Ingredients:
• 1 tablespoon olive oil
• 1 medium onion, chopped
• 3 garlic cloves, minced
• 2 medium carrots, sliced
• 2 celery stalks, sliced
• 4 cups of low-sodium chicken broth
• 2 cups of water
• 2 bay leaves
• 1/2 teaspoon of chopped thyme
• 1 teaspoon salt (or to taste)
• 1/2 teaspoon black pepper
• 450 grams of boneless, skinless chicken breasts or thighs
• 2 cups of egg noodles
• 2 tablespoons of freshly chopped parsley
Method:
1. In a large pot, heat the olive oil over medium heat. Add the chopped onion and cook until translucent, about 2-3 minutes. Add the garlic and cook for another minute.
2. Add the carrots and celery to the pot and cook for about 5 minutes, or until they begin to soften.
3. Pour in the chicken broth and water, and then add the bay leaves, dried thyme, salt, and pepper.
4. Place the chicken in the pot. Bring the mixture to a boil, then reduce heat and simmer for 20 minutes, or until the chicken is cooked through.
5. Remove the chicken from the pot and shred it using two forks.
6. Return the shredded chicken to the pot and add the egg noodles. Cook according to the noodle package instructions (usually 6-8 minutes) or until tender.
7. Discard the bay leaves and adjust the seasoning to taste. Stir in the fresh parsley just before serving.

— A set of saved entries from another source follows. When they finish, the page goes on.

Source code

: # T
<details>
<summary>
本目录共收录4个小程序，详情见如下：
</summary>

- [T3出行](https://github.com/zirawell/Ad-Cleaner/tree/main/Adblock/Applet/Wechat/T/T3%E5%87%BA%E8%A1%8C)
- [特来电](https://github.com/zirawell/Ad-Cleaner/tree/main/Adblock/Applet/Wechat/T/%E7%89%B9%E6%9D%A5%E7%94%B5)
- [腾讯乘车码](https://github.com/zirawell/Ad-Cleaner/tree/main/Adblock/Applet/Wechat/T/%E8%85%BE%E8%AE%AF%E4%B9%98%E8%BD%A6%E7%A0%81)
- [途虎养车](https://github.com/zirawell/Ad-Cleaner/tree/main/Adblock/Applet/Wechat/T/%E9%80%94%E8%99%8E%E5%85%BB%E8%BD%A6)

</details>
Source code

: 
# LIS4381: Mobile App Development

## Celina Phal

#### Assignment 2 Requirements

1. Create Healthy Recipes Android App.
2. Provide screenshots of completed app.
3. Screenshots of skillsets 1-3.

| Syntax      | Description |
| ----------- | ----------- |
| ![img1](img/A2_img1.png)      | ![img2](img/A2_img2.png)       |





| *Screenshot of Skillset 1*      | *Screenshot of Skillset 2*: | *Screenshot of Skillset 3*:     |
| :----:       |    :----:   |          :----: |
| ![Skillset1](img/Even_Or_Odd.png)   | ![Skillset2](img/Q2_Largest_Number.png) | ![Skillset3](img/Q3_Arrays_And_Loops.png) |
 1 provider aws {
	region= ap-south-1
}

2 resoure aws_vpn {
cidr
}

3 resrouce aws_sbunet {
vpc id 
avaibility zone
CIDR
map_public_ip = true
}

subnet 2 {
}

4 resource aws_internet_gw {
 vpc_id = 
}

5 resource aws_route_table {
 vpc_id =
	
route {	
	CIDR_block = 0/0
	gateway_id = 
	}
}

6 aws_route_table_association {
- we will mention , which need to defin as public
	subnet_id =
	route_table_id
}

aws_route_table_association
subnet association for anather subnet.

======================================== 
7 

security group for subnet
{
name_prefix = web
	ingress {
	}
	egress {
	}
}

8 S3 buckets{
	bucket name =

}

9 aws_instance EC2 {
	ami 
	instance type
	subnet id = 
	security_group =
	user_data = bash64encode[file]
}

Nutritional Information per serving:
• Calories: Approximately 350-400
• Protein: 35-40g
• Carbohydrates: 40-45g
• Dietary Fiber: 2-3g
• Sugars: 3-4g
• Fat: 7-10g
• Saturated Fat: 1-2g
• Cholesterol: 60-70mg
• Sodium: 500-800mg (depending on the sodium content of the broth and added salt)
Please note that the nutritional values are approximate and can vary based on the specific ingredients used and portion sizes. For the most accurate information, it is best to calculate the nutritional content using the exact brands and measurements you have used.